[Opening DATASET RECORDS section]

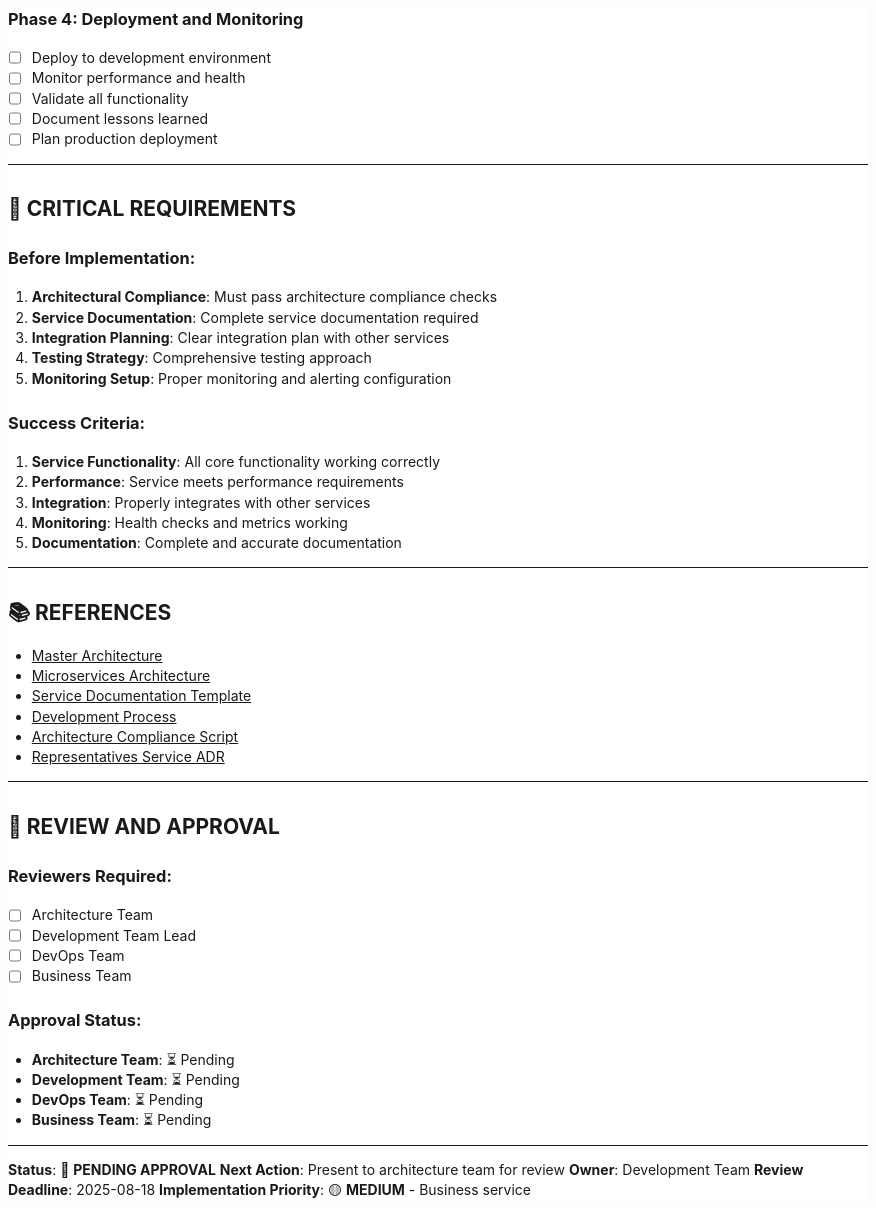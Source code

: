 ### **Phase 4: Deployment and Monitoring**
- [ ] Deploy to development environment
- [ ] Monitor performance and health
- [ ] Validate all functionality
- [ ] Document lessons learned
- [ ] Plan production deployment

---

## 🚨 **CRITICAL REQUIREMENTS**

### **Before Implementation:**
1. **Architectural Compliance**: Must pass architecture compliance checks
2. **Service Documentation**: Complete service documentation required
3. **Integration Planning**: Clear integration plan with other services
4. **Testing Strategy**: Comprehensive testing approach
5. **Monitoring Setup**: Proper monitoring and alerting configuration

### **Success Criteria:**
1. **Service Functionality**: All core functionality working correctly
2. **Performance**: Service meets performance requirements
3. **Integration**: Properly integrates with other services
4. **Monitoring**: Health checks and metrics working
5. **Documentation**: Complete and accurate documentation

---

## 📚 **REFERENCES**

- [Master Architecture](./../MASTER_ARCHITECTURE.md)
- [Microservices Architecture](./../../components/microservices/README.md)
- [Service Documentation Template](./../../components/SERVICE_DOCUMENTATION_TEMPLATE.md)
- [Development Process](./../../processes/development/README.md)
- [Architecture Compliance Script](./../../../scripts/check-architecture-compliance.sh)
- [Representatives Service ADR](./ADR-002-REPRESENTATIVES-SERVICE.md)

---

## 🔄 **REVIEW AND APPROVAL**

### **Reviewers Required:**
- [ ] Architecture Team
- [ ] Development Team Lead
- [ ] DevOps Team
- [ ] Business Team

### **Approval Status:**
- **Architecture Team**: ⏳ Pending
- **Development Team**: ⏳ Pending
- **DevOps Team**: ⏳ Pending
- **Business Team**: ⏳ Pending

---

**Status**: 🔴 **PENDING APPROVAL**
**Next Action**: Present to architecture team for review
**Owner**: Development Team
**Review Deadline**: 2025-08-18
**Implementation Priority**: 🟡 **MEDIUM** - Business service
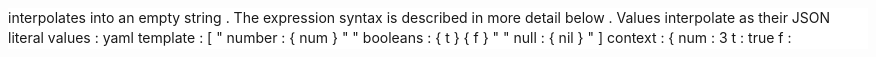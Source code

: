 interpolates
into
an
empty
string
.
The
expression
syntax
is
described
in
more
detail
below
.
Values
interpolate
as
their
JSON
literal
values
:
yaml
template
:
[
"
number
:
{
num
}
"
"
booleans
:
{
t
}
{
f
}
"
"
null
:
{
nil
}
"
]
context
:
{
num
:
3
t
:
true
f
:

[Closing DATASET RECORDS section]

__WORK INSTRUCTIONS__: Write out the lines of the material above exactly, from its first line through the line that contains "- [Architecture Compliance", so that no picture appears in the copy.

__REPLY TO THE TASK__:
Source code

: ### **Phase 4: Deployment and Monitoring**
- [ ] Deploy to development environment
- [ ] Monitor performance and health
- [ ] Validate all functionality
- [ ] Document lessons learned
- [ ] Plan production deployment

---

## 🚨 **CRITICAL REQUIREMENTS**

### **Before Implementation:**
1. **Architectural Compliance**: Must pass architecture compliance checks
2. **Service Documentation**: Complete service documentation required
3. **Integration Planning**: Clear integration plan with other services
4. **Testing Strategy**: Comprehensive testing approach
5. **Monitoring Setup**: Proper monitoring and alerting configuration

### **Success Criteria:**
1. **Service Functionality**: All core functionality working correctly
2. **Performance**: Service meets performance requirements
3. **Integration**: Properly integrates with other services
4. **Monitoring**: Health checks and metrics working
5. **Documentation**: Complete and accurate documentation

---

## 📚 **REFERENCES**

- [Master Architecture](./../MASTER_ARCHITECTURE.md)
- [Microservices Architecture](./../../components/microservices/README.md)
- [Service Documentation Template](./../../components/SERVICE_DOCUMENTATION_TEMPLATE.md)
- [Development Process](./../../processes/development/README.md)
- [Architecture Compliance Script](./../../../scripts/check-architecture-compliance.sh)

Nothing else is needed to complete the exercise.